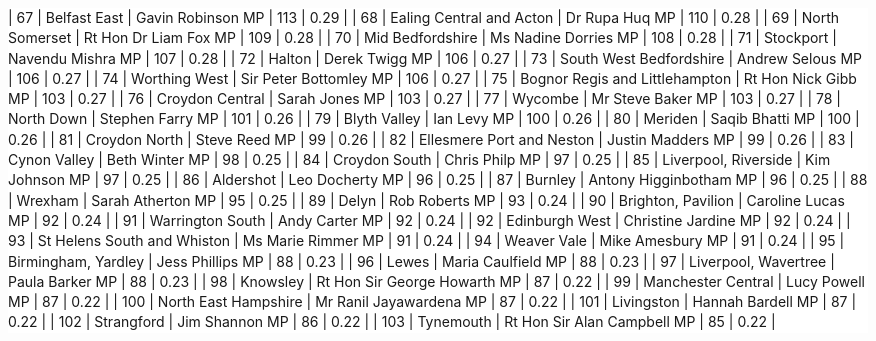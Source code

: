 | 67 | Belfast East | Gavin Robinson MP | 113 | 0.29 |
| 68 | Ealing Central and Acton | Dr Rupa Huq MP | 110 | 0.28 |
| 69 | North Somerset | Rt Hon Dr Liam Fox MP | 109 | 0.28 |
| 70 | Mid Bedfordshire | Ms Nadine Dorries MP | 108 | 0.28 |
| 71 | Stockport | Navendu Mishra MP | 107 | 0.28 |
| 72 | Halton | Derek Twigg MP | 106 | 0.27 |
| 73 | South West Bedfordshire | Andrew Selous MP | 106 | 0.27 |
| 74 | Worthing West | Sir Peter Bottomley MP | 106 | 0.27 |
| 75 | Bognor Regis and Littlehampton | Rt Hon Nick Gibb MP | 103 | 0.27 |
| 76 | Croydon Central | Sarah Jones MP | 103 | 0.27 |
| 77 | Wycombe | Mr Steve Baker MP | 103 | 0.27 |
| 78 | North Down | Stephen Farry MP | 101 | 0.26 |
| 79 | Blyth Valley | Ian Levy MP | 100 | 0.26 |
| 80 | Meriden | Saqib Bhatti MP | 100 | 0.26 |
| 81 | Croydon North | Steve Reed MP | 99 | 0.26 |
| 82 | Ellesmere Port and Neston | Justin Madders MP | 99 | 0.26 |
| 83 | Cynon Valley | Beth Winter MP | 98 | 0.25 |
| 84 | Croydon South | Chris Philp MP | 97 | 0.25 |
| 85 | Liverpool, Riverside | Kim Johnson MP | 97 | 0.25 |
| 86 | Aldershot | Leo Docherty MP | 96 | 0.25 |
| 87 | Burnley | Antony Higginbotham MP | 96 | 0.25 |
| 88 | Wrexham | Sarah Atherton MP | 95 | 0.25 |
| 89 | Delyn | Rob Roberts MP | 93 | 0.24 |
| 90 | Brighton, Pavilion | Caroline Lucas MP | 92 | 0.24 |
| 91 | Warrington South | Andy Carter MP | 92 | 0.24 |
| 92 | Edinburgh West | Christine Jardine MP | 92 | 0.24 |
| 93 | St Helens South and Whiston | Ms Marie Rimmer MP | 91 | 0.24 |
| 94 | Weaver Vale | Mike Amesbury MP | 91 | 0.24 |
| 95 | Birmingham, Yardley | Jess Phillips MP | 88 | 0.23 |
| 96 | Lewes | Maria Caulfield MP | 88 | 0.23 |
| 97 | Liverpool, Wavertree | Paula Barker MP | 88 | 0.23 |
| 98 | Knowsley | Rt Hon Sir George Howarth MP | 87 | 0.22 |
| 99 | Manchester Central | Lucy Powell MP | 87 | 0.22 |
| 100 | North East Hampshire | Mr Ranil Jayawardena MP | 87 | 0.22 |
| 101 | Livingston | Hannah Bardell MP | 87 | 0.22 |
| 102 | Strangford | Jim Shannon MP | 86 | 0.22 |
| 103 | Tynemouth | Rt Hon Sir Alan Campbell MP | 85 | 0.22 |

_ASSIGNMENT_. Check every line above for the string "Bedfordshire" and copy those that have it.

_TASK RESULT_.
| 70 | Mid Bedfordshire | Ms Nadine Dorries MP | 108 | 0.28 |
| 73 | South West Bedfordshire | Andrew Selous MP | 106 | 0.27 |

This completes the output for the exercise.